Source data below:
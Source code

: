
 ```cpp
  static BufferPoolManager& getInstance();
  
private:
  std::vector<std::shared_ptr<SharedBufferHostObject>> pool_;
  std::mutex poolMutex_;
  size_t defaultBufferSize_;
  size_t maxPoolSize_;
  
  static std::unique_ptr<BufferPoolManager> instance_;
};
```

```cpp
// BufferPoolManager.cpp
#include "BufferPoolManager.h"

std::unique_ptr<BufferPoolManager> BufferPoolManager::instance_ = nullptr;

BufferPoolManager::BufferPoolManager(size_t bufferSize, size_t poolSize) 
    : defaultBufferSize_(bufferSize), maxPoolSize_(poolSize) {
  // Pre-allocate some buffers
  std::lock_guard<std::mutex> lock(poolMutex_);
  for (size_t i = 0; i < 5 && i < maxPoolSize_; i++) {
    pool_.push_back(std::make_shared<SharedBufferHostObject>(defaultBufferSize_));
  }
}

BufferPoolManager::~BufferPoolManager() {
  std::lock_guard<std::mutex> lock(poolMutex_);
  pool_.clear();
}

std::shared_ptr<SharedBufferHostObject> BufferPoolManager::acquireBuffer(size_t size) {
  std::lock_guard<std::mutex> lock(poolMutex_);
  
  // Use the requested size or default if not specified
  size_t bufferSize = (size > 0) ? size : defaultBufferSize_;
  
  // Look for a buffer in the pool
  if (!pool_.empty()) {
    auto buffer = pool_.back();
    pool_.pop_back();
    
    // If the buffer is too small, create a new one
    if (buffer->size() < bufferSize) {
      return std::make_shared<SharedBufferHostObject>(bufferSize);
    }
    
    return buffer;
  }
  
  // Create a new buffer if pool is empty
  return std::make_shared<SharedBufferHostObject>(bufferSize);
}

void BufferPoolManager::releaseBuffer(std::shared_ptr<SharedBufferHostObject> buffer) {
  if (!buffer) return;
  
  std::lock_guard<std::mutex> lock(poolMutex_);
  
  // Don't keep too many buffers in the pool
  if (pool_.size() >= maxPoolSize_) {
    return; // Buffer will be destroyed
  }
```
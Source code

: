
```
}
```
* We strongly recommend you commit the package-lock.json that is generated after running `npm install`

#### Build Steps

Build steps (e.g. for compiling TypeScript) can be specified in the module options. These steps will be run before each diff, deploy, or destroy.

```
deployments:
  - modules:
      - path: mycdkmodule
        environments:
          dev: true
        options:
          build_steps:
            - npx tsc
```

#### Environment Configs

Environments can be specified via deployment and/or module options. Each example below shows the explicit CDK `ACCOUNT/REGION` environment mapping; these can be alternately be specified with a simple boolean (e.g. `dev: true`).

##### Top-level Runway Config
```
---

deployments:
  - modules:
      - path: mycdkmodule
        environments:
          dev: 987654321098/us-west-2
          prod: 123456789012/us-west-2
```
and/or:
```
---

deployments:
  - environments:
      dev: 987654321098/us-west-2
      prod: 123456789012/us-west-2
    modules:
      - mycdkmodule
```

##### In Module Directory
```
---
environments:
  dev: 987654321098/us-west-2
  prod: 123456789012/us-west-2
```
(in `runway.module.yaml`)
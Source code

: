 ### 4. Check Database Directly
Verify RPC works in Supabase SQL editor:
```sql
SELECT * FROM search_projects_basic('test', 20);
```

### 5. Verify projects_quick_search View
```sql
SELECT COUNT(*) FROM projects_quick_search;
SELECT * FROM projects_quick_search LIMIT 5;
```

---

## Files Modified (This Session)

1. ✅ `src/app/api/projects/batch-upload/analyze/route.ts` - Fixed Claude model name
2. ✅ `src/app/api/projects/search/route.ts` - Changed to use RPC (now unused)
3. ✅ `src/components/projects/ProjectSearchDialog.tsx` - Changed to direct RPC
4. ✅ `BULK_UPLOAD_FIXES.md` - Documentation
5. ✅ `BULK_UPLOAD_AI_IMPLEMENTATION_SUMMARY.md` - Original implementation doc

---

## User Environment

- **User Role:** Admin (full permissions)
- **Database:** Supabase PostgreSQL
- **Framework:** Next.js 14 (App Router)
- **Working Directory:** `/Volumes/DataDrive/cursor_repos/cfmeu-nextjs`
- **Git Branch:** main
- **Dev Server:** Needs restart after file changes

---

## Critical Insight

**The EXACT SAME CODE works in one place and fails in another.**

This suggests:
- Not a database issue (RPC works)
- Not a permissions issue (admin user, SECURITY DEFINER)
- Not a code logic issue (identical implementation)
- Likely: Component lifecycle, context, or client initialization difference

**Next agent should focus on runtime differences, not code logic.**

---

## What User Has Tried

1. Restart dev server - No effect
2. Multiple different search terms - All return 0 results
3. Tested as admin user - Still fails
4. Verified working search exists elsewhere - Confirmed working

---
End of Source data.
— Exercise goal —
All of the listing above should be restated word for word.

— Reply to the exercise —
Source code

:
 ```cpp
  static BufferPoolManager& getInstance();
  
private:
  std::vector<std::shared_ptr<SharedBufferHostObject>> pool_;
  std::mutex poolMutex_;
  size_t defaultBufferSize_;
  size_t maxPoolSize_;
  
  static std::unique_ptr<BufferPoolManager> instance_;
};
```

```cpp
// BufferPoolManager.cpp
#include "BufferPoolManager.h"

std::unique_ptr<BufferPoolManager> BufferPoolManager::instance_ = nullptr;

BufferPoolManager::BufferPoolManager(size_t bufferSize, size_t poolSize) 
    : defaultBufferSize_(bufferSize), maxPoolSize_(poolSize) {
  // Pre-allocate some buffers
  std::lock_guard<std::mutex> lock(poolMutex_);
  for (size_t i = 0; i < 5 && i < maxPoolSize_; i++) {
    pool_.push_back(std::make_shared<SharedBufferHostObject>(defaultBufferSize_));
  }
}

BufferPoolManager::~BufferPoolManager() {
  std::lock_guard<std::mutex> lock(poolMutex_);
  pool_.clear();
}

std::shared_ptr<SharedBufferHostObject> BufferPoolManager::acquireBuffer(size_t size) {
  std::lock_guard<std::mutex> lock(poolMutex_);
  
  // Use the requested size or default if not specified
  size_t bufferSize = (size > 0) ? size : defaultBufferSize_;
  
  // Look for a buffer in the pool
  if (!pool_.empty()) {
    auto buffer = pool_.back();
    pool_.pop_back();
    
    // If the buffer is too small, create a new one
    if (buffer->size() < bufferSize) {
      return std::make_shared<SharedBufferHostObject>(bufferSize);
    }
    
    return buffer;
  }
  
  // Create a new buffer if pool is empty
  return std::make_shared<SharedBufferHostObject>(bufferSize);
}

void BufferPoolManager::releaseBuffer(std::shared_ptr<SharedBufferHostObject> buffer) {
  if (!buffer) return;
  
  std::lock_guard<std::mutex> lock(poolMutex_);
  
  // Don't keep too many buffers in the pool
  if (pool_.size() >= maxPoolSize_) {
    return; // Buffer will be destroyed
  }
```
Source code

:
```
}
```
* We strongly recommend you commit the package-lock.json that is generated after running `npm install`

#### Build Steps

Build steps (e.g. for compiling TypeScript) can be specified in the module options. These steps will be run before each diff, deploy, or destroy.

```
deployments:
  - modules:
      - path: mycdkmodule
        environments:
          dev: true
        options:
          build_steps:
            - npx tsc
```

#### Environment Configs

Environments can be specified via deployment and/or module options. Each example below shows the explicit CDK `ACCOUNT/REGION` environment mapping; these can be alternately be specified with a simple boolean (e.g. `dev: true`).

##### Top-level Runway Config
```
---

deployments:
  - modules:
      - path: mycdkmodule
        environments:
          dev: 987654321098/us-west-2
          prod: 123456789012/us-west-2
```
and/or:
```
---

deployments:
  - environments:
      dev: 987654321098/us-west-2
      prod: 123456789012/us-west-2
    modules:
      - mycdkmodule
```

##### In Module Directory
```
---
environments:
  dev: 987654321098/us-west-2
  prod: 123456789012/us-west-2
```
(in `runway.module.yaml`)
Source code

: ### 4. Check Database Directly
Verify RPC works in Supabase SQL editor:
```sql
SELECT * FROM search_projects_basic('test', 20);
```

### 5. Verify projects_quick_search View
```sql
SELECT COUNT(*) FROM projects_quick_search;
SELECT * FROM projects_quick_search LIMIT 5;
```

---

## Files Modified (This Session)

1. ✅ `src/app/api/projects/batch-upload/analyze/route.ts` - Fixed Claude model name
2. ✅ `src/app/api/projects/search/route.ts` - Changed to use RPC (now unused)
3. ✅ `src/components/projects/ProjectSearchDialog.tsx` - Changed to direct RPC
4. ✅ `BULK_UPLOAD_FIXES.md` - Documentation
5. ✅ `BULK_UPLOAD_AI_IMPLEMENTATION_SUMMARY.md` - Original implementation doc

---

## User Environment

- **User Role:** Admin (full permissions)
- **Database:** Supabase PostgreSQL
- **Framework:** Next.js 14 (App Router)
- **Working Directory:** `/Volumes/DataDrive/cursor_repos/cfmeu-nextjs`
- **Git Branch:** main
- **Dev Server:** Needs restart after file changes

---

## Critical Insight

**The EXACT SAME CODE works in one place and fails in another.**

This suggests:
- Not a database issue (RPC works)
- Not a permissions issue (admin user, SECURITY DEFINER)
- Not a code logic issue (identical implementation)
- Likely: Component lifecycle, context, or client initialization difference

**Next agent should focus on runtime differences, not code logic.**

---

## What User Has Tried

1. Restart dev server - No effect
2. Multiple different search terms - All return 0 results
3. Tested as admin user - Still fails
4. Verified working search exists elsewhere - Confirmed working

---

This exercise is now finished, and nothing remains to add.